(THE INPUT Opens)

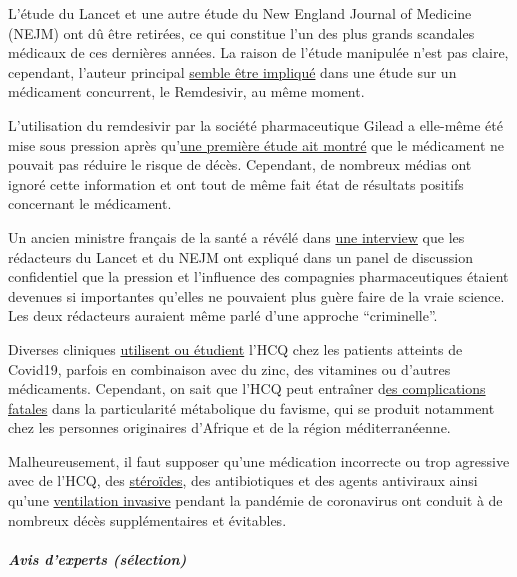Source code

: L'étude du Lancet et une autre étude du New England Journal of Medicine
(NEJM) ont dû être retirées, ce qui constitue l'un des plus grands
scandales médicaux de ces dernières années. La raison de l'étude
manipulée n'est pas claire, cependant, l'auteur principal
\href{https://www.medicineuncensored.com/a-study-out-of-thin-air}{semble
être impliqué} dans une étude sur un médicament concurrent, le
Remdesivir, au même moment.

L'utilisation du remdesivir par la société pharmaceutique Gilead a
elle-même été mise sous pression après
qu'\href{https://edition.cnn.com/2020/05/22/health/remdesivir-covid-19-trial-results-nejm-study/index.html}{une
première étude ait montré} que le médicament ne pouvait pas réduire le
risque de décès. Cependant, de nombreux médias ont ignoré cette
information et ont tout de même fait état de résultats positifs
concernant le médicament.

Un ancien ministre français de la santé a révélé dans
\href{https://www.youtube.com/watch?v=ZYgiCALEdpE}{une interview} que
les rédacteurs du Lancet et du NEJM ont expliqué dans un panel de
discussion confidentiel que la pression et l'influence des compagnies
pharmaceutiques étaient devenues si importantes qu'elles ne pouvaient
plus guère faire de la vraie science. Les deux rédacteurs auraient même
parlé d'une approche ``criminelle''.

Diverses cliniques
\href{https://www.webmd.com/lung/news/20200409/chloroquine-zinc-tested-to-block-covid-infection}{utilisent
ou étudient} l'HCQ chez les patients atteints de Covid19, parfois en
combinaison avec du zinc, des vitamines ou d'autres médicaments.
Cependant, on sait que l'HCQ peut entraîner
d\href{https://off-guardian.org/2020/05/13/covid19-a-case-for-medical-detectives/}{es
complications fatales} dans la particularité métabolique du favisme, qui
se produit notamment chez les personnes originaires d'Afrique et de la
région méditerranéenne.

Malheureusement, il faut supposer qu'une médication incorrecte ou trop
agressive avec de l'HCQ, des
\href{https://www.sciencedaily.com/releases/2020/02/200206110703.htm}{stéroïdes},
des antibiotiques et des agents antiviraux ainsi qu'une
\href{https://nypost.com/2020/05/29/northwell-health-probing-use-of-ventilators-for-covid-patients/}{ventilation
invasive} pendant la pandémie de coronavirus ont conduit à de nombreux
décès supplémentaires et évitables.

\hypertarget{avis-dexperts-suxe9lection}{%
\subparagraph{\texorpdfstring{\textbf{Avis d'experts
(sélection)}}{Avis d'experts (sélection)}}\label{avis-dexperts-suxe9lection}}

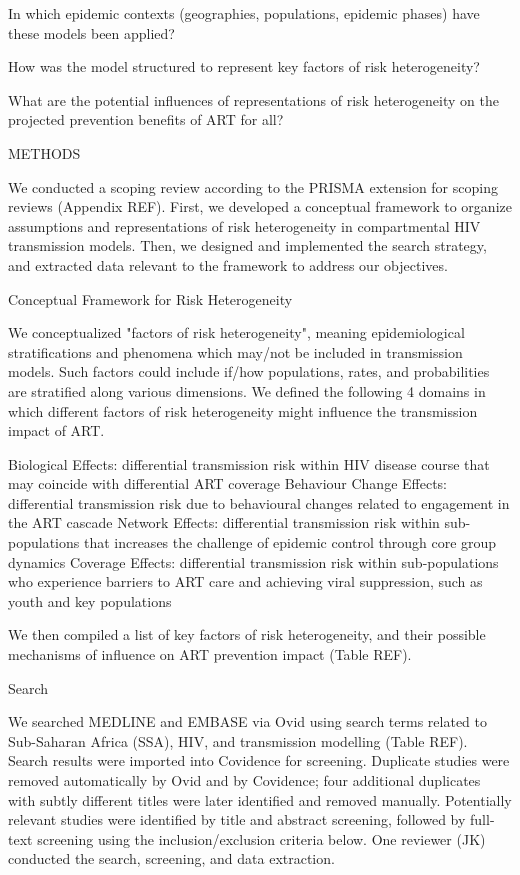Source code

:       In which epidemic contexts (geographies, populations, epidemic phases)
      have these models been applied?

      How was the model structured to represent key factors of risk heterogeneity?

      What are the potential influences of representations of risk heterogeneity
      on the projected prevention benefits of ART for all?

METHODS

We conducted a scoping review according to the PRISMA extension for scoping reviews
(Appendix REF).
First, we developed a conceptual framework to organize
assumptions and representations of risk heterogeneity
in compartmental HIV transmission models.
Then, we designed and implemented the search strategy,
and extracted data relevant to the framework to address our objectives.

Conceptual Framework for Risk Heterogeneity

We conceptualized "factors of risk heterogeneity", meaning
epidemiological stratifications and phenomena which may/not be included in transmission models.
Such factors could include if/how populations, rates, and probabilities
are stratified along various dimensions.
We defined the following 4 domains in which
different factors of risk heterogeneity might influence the transmission impact of ART.

   Biological Effects:
  differential transmission risk within HIV disease course
  that may coincide with differential ART coverage
   Behaviour Change Effects:
  differential transmission risk due to
  behavioural changes related to engagement in the ART cascade
   Network Effects:
  differential transmission risk within sub-populations
  that increases the challenge of epidemic control through core group dynamics
   Coverage Effects:
  differential transmission risk within sub-populations
  who experience barriers to ART care and achieving viral suppression,
  such as youth and key populations

We then compiled a list of key factors of risk heterogeneity,
and their possible mechanisms of influence on ART prevention impact (Table REF).

Search

We searched MEDLINE and EMBASE via Ovid
using search terms related to Sub-Saharan Africa (SSA), HIV, and transmission modelling
(Table REF).
Search results were imported into Covidence for screening.
Duplicate studies were removed automatically by Ovid and by Covidence;
four additional duplicates with subtly different titles were later identified and removed manually.
Potentially relevant studies were identified by title and abstract screening, followed 
by full-text screening using the inclusion/exclusion criteria below. 
One reviewer (JK) conducted the search, screening, and data extraction.

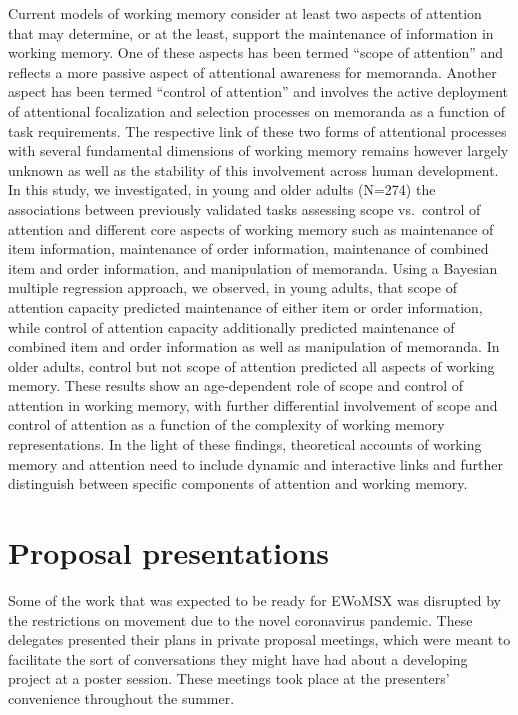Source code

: \documentclass[
  12pt,
]{book}
\begin{document}
Current models of working memory consider at least two aspects of attention that may determine, or at the least, support the maintenance of information in working memory. One of these aspects has been termed ``scope of attention'' and reflects a more passive aspect of attentional awareness for memoranda. Another aspect has been termed ``control of attention'' and involves the active deployment of attentional focalization and selection processes on memoranda as a function of task requirements. The respective link of these two forms of attentional processes with several fundamental dimensions of working memory remains however largely unknown as well as the stability of this involvement across human development. In this study, we investigated, in young and older adults (N=274) the associations between previously validated tasks assessing scope vs.~control of attention and different core aspects of working memory such as maintenance of item information, maintenance of order information, maintenance of combined item and order information, and manipulation of memoranda. Using a Bayesian multiple regression approach, we observed, in young adults, that scope of attention capacity predicted maintenance of either item or order information, while control of attention capacity additionally predicted maintenance of combined item and order information as well as manipulation of memoranda. In older adults, control but not scope of attention predicted all aspects of working memory. These results show an age-dependent role of scope and control of attention in working memory, with further differential involvement of scope and control of attention as a function of the complexity of working memory representations. In the light of these findings, theoretical accounts of working memory and attention need to include dynamic and interactive links and further distinguish between specific components of attention and working memory.

\hypertarget{proposal-presentations}{%
\chapter{Proposal presentations}\label{proposal-presentations}}

Some of the work that was expected to be ready for EWoMSX was disrupted by the restrictions on movement due to the novel coronavirus pandemic. These delegates presented their plans in private proposal meetings, which were meant to facilitate the sort of conversations they might have had about a developing project at a poster session. These meetings took place at the presenters' convenience throughout the summer.
\end{document}
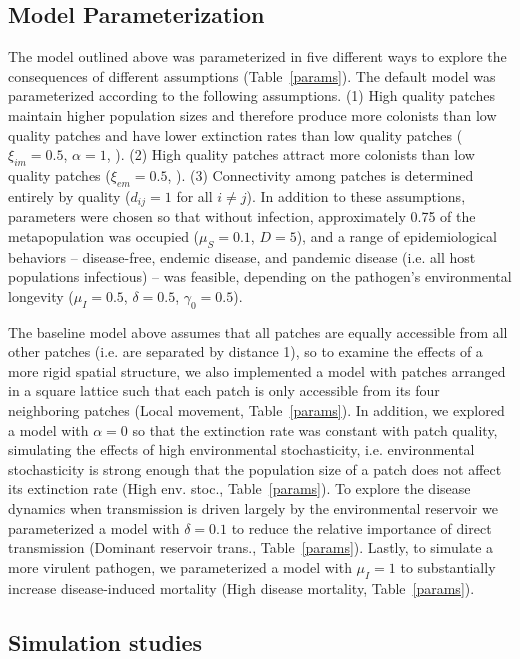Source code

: \documentclass{article}
\begin{document}
\subsection{Model Parameterization}

The model outlined above was parameterized in five different ways to explore the consequences of different assumptions (Table~\ref{params}).  The default model was parameterized  according to the following assumptions. (1) High quality patches maintain higher population sizes and therefore produce more colonists than low quality patches and have lower extinction rates than low quality patches ($\xi_{im}=0.5$, $\alpha=1$, \cite{Hanski2003}).  (2) High quality patches attract more colonists than low quality patches ($\xi_{em}=0.5$, \cite{Hanski2003}).  (3)  Connectivity among patches is determined entirely by quality ($d_{ij}=1$ for all $i \neq j$).  In addition to these assumptions, parameters were chosen so that without infection, approximately 0.75 of the metapopulation was occupied ($\mu_S = 0.1$, $D=5$), and a range of epidemiological behaviors -- disease-free, endemic disease, and pandemic disease (i.e. all host populations infectious) -- was feasible, depending on the pathogen's environmental longevity ($\mu_I = 0.5$, $\delta = 0.5$, $\gamma_0 = 0.5$). 

The baseline model above assumes that all patches are equally accessible from all other patches (i.e. are separated by distance 1), so to examine the effects of a more rigid spatial structure, we also implemented a model with patches arranged in a square lattice such that each patch is only accessible from its four neighboring patches (Local movement, Table~\ref{params}).  In addition, we explored a model with $\alpha = 0$ so that the extinction rate was constant with patch quality, simulating the effects of high environmental stochasticity, i.e. environmental stochasticity is strong enough that the population size of a patch does not affect its extinction rate (High env. stoc., Table~\ref{params}).  To explore the disease dynamics when transmission is driven largely by the environmental reservoir we parameterized a model with $\delta = 0.1$ to reduce the relative importance of direct transmission (Dominant reservoir trans., Table~\ref{params}).  Lastly, to simulate a more virulent pathogen, we parameterized a model with $\mu_I = 1$ to substantially increase disease-induced mortality (High disease mortality, Table~\ref{params}).

\subsection{Simulation studies}
\end{document}
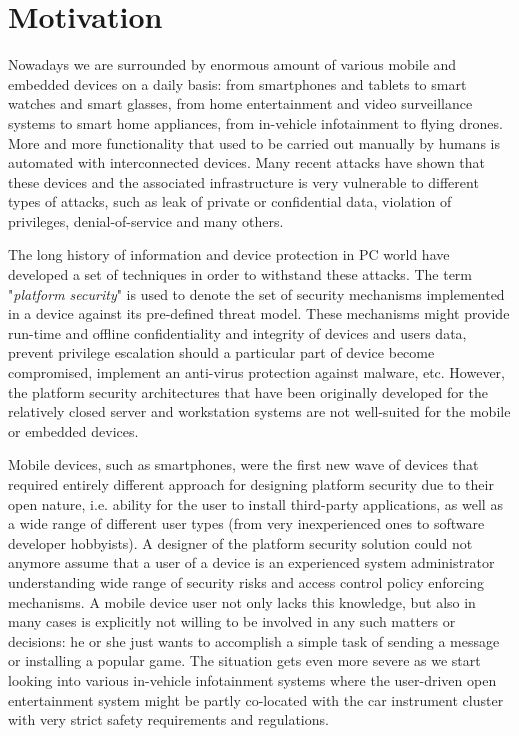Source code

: \begin{quoting}
\end{quoting}

\section{Motivation}

Nowadays we are surrounded by enormous amount of various mobile and embedded devices on a daily basis: from smartphones and tablets to smart watches and smart glasses, from home entertainment and video surveillance systems to smart home appliances, from in-vehicle infotainment to flying drones. More and more functionality that used to be carried out manually by humans is automated with interconnected devices. Many recent attacks have shown that these devices and the associated infrastructure is very vulnerable to different types of attacks, such as leak of private or confidential data, violation of privileges, denial-of-service and many others. 

The long history of information and device protection in PC world have developed a set of techniques in order to withstand these attacks. The term "\textit{platform security}" is used to denote the set of security mechanisms implemented in a device against its pre-defined threat model. These mechanisms might provide run-time and offline confidentiality and integrity of devices and users data, prevent privilege escalation should a particular part of device become compromised, implement an anti-virus protection against malware, etc. However, the platform security architectures that have been originally developed for the relatively closed server and workstation systems are not well-suited for the mobile or embedded devices. 

Mobile devices, such as smartphones, were the first new wave of devices that required entirely different approach for designing platform security due to their open nature, i.e. ability for the user to install third-party applications, as well as a wide range of different user types (from very inexperienced ones to software developer hobbyists). A designer of the platform security solution could not anymore assume that a user of a device is an experienced system administrator understanding wide range of security risks and access control policy enforcing mechanisms. A mobile device user not only lacks this knowledge, but also in many cases is explicitly not willing to be involved in any such matters or decisions: he or she just wants to accomplish a simple task of sending a message or installing a popular game. The situation gets even more severe as we start looking into various in-vehicle infotainment systems where the user-driven open entertainment system might be partly co-located with the car instrument cluster with very strict safety requirements and regulations. 

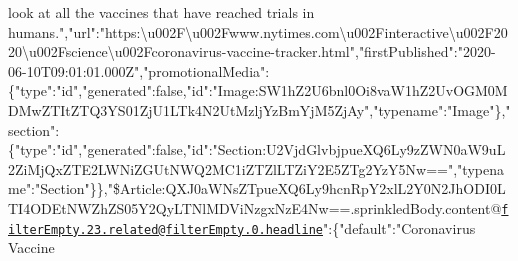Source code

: look at all the vaccines that have reached trials in
humans.","url":"https:\textbackslash{}u002F\textbackslash{}u002Fwww.nytimes.com\textbackslash{}u002Finteractive\textbackslash{}u002F2020\textbackslash{}u002Fscience\textbackslash{}u002Fcoronavirus-vaccine-tracker.html","firstPublished":"2020-06-10T09:01:01.000Z","promotionalMedia":\{"type":"id","generated":false,"id":"Image:SW1hZ2U6bnl0Oi8vaW1hZ2UvOGM0MDMwZTItZTQ3YS01ZjU1LTk4N2UtMzljYzBmYjM5ZjAy","typename":"Image"\},"section":\{"type":"id","generated":false,"id":"Section:U2VjdGlvbjpueXQ6Ly9zZWN0aW9uL2ZiMjQxZTE2LWNiZGUtNWQ2MC1iZTZlLTZiY2E5ZTg2YzY5Nw==","typename":"Section"\}\},"\$Article:QXJ0aWNsZTpueXQ6Ly9hcnRpY2xlL2Y0N2JhODI0LTI4ODEtNWZhZS05Y2QyLTNlMDViNzgxNzE4Nw==.sprinkledBody.content@\href{mailto:filterEmpty.23.related@filterEmpty.0.headline}{\nolinkurl{filterEmpty.23.related@filterEmpty.0.headline}}":\{"default":"Coronavirus
Vaccine
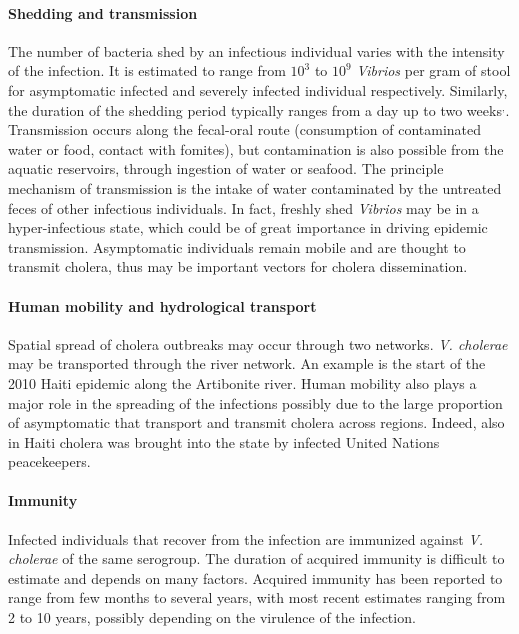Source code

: \paragraph{Shedding and transmission} The number of bacteria shed by an infectious individual varies with the intensity of the infection. It is estimated to range from $10^3$ to $10^{9}$ \textit{Vibrios} per gram of stool for asymptomatic infected and severely infected individual respectively\footnotemark[18]. Similarly, the duration of the shedding period typically ranges from a day up to two weeks\footnotemark[17]$^{,}$\footnotemark[18].
Transmission occurs along the fecal-oral route (consumption of contaminated water or food, contact with fomites), but contamination is also possible from the aquatic reservoirs, through ingestion of water or seafood. The principle mechanism of transmission is the intake of water contaminated by the untreated feces of other infectious individuals. In fact, freshly shed \textit{Vibrios} may be in a hyper-infectious state, which could be of great importance in driving epidemic transmission\cite{Butler:CholeraStoolBacteria:2006}.
Asymptomatic individuals remain mobile and are thought to transmit cholera, thus may be important vectors for cholera dissemination.
\paragraph{Human mobility and hydrological transport} Spatial spread of cholera outbreaks may occur through two networks. \textit{V. cholerae} may be transported through the river network. An example is the start of the 2010 Haiti epidemic along the Artibonite river\cite{Piarroux:UnderstandingCholeraEpidemic:2011}. Human mobility also plays a major role in the spreading of the infections possibly due to the large proportion of asymptomatic that transport and transmit cholera across regions. Indeed, also in Haiti cholera was brought into the state by infected United Nations peacekeepers\cite{Piarroux:UnderstandingCholeraEpidemic:2011}. %

\paragraph{Immunity} Infected individuals that recover from the infection are immunized against \textit{V. cholerae}  of the same serogroup. The duration of acquired immunity is difficult to estimate and depends on many factors. Acquired immunity has been reported to range from few months to several years, with most recent estimates ranging from 2 to 10 years, possibly depending on the virulence of the infection\cite{Levine:DurationInfectionDerivedImmunity:1981,Kaper:Cholera:1995,Woodward:CholeraReinfectionMan:1971,Glass:SeroepidemiologicalStudiesEI:1985,Clemens:BiotypeDeterminantNatural:1991,Leung:ProtectionAffordedPrevious:2021}.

(THE INPUT Closes)

**THE PROBLEM**
Only the lines above starting with the one with "behavioural changes related" and going through the one with "who experience barriers" are to be copied, word for word and with both ends kept.

**FINISHED TASK**
  behavioural changes related to engagement in the ART cascade
   Network Effects:
  differential transmission risk within sub-populations
  that increases the challenge of epidemic control through core group dynamics
   Coverage Effects:
  differential transmission risk within sub-populations
  who experience barriers to ART care and achieving viral suppression,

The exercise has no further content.